Tea bowls specifically for Matcha tea have many subtle characteristics that make them most suitable for the enjoyment of Tea. Over the last 60 years I have made and sold a variety of chawan and here are a few photos of these.

This is what I call “White Raku” ie. with a boracic glaze that appears on a white surface. I remember that in this example at the time I applied a white slip over a clay that would otherwise appear rather pink.

On this bowl I applied a red clay slip to create an orangish underglaze. The brushwork was done with a chrome oxide and burnt umber applied with a wide brush.

This is a squared bowl with green chrome oxide brushwork and a little umber pigment.

This bowl is painted entirely with a red burning clay I derived from the Oklahoma side of the Red River. The boron glaze is allowed to melt to a degree that forms bubbles and craters, and the opacity is simply due to these tiny melts in the glaze.

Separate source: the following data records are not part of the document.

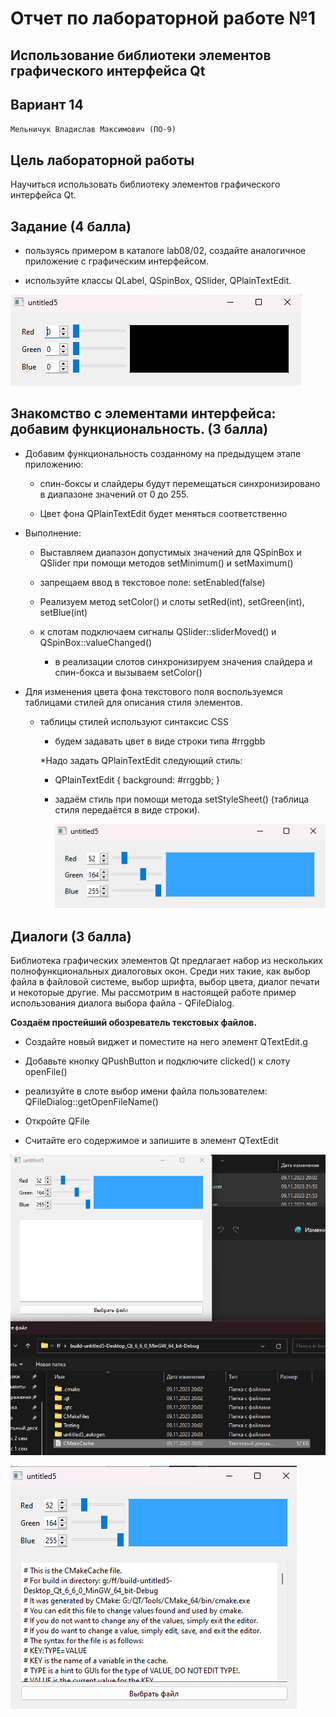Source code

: # Отчет по лабораторной работе №1

## Использование библиотеки элементов графического интерфейса Qt

## Вариант 14

`Мельничук Владислав Максимович (ПО-9)`

## Цель лабораторной работы

Научиться использовaть библиотеку элементов графического интерфейса Qt.

## Задание **(4 балла)**

* пользуясь примером в катaлоге lab08/02, создайте аналогичное приложение с графическим интерфейсом.

* используйте класcы QLabel, QSpinBox, QSlider, QPlainTextEdit.

![1](./img/1.png)

## Знакомство с элементами интерфейса: добавим функциональность. **(3 балла)**

* Добавим функциональноcть созданному на прeдыдущем этапе приложению:

  * спин-боксы и слайдeры будут перемещаться синхронизировано в диапазоне значений от 0 до 255.

  * Цвет фона QPlainTextEdit будет меняться соответственно

* Выполнение:

  * Выставляем диапазон допустимых значений для QSpinBox и QSlider при помощи методов setMinimum() и setMaximum()

  * запрещаем ввод в текcтовое поле: setEnabled(false)

  * Реализуем метод setColor() и слоты setRed(int), setGreen(int), setBlue(int)

  * к слотам подключаем сигналы QSlider::sliderMoved() и QSpinBox::valueChanged()

    * в реализации слотов синхронизируем значения слайдера и спин-бокса и вызываем setColor()

* Для изменения цвета фона текстового поля воспользуемся таблицами стилей для описания стиля элементов.

  * таблицы стилей используют синтaксис CSS

    * будем задавать цвет в виде строки типa #rrggbb

    *Надо задать QPlainTextEdit следующий стиль:

    * QPlainTextEdit { background: #rrggbb; }

    * задаём стиль при помощи метода setStyleSheet() (таблица стиля передаётся в виде строки).
        
        ![2.png](./img/2.png)

## Диалоги **(3 балла)**

Библиотека графических элементoв Qt предлагает набор из нескольких полнофункциональных диалоговых окон. Среди них такие, как выбор файла в файловой системе, выбор шрифта, выбор цвета, диалог печати и некоторые другие. Мы рассмотрим в настоящей работе пример использования диалога выбора файла - QFileDialog.

**Создаём простейший обозреватель текстовых файлов.**

* Создайте новый виджет и поместите на него элемент QTextEdit.g

* Добавьте кнопку QPushButton и подключите clicked() к слоту openFile()

* реализуйте в слoте выбор имeни файла пользователем: QFileDialog::getOpеnFileName()

* Откройте QFile

* Считaйте его содержимое и запишите в элемент QTextEdit

![3.png](./img/3.png)

![4.png](./img/4.png)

This bowl has the same boracic clear glaze, but it is allowed to melt until it is smooth. If left in to kiln to a greater heat, the glaze can become extremely smooth and shiny. I always preferred to remove these from the kiln at just the point that the smallest bubbles begin to form. This lends an opacity and soft white tone. This bowl is thrown with porcelain clay. Porcelain clay, due to the large particle size, actually makes a useful Raku clay. It’s actually like a heavily grogged clay of small particles and resists thermal shock. BTW I was doing this back in the early 1970s. I may have been one of the first to surmise this result.

This is a bowl with an underglaze of another glaze with copper oxide. The kiln is run with a lot of extra carbon from combustion. This allows the copper to form some dark greens instead of metallic copper, which I find to be incompatible with tea aesthetics. There are little bits of copper metal in places about the rim, which I feel acts more as an accent than an overexpression that is often expected by the uninformed when folks use the word ‘Raku’.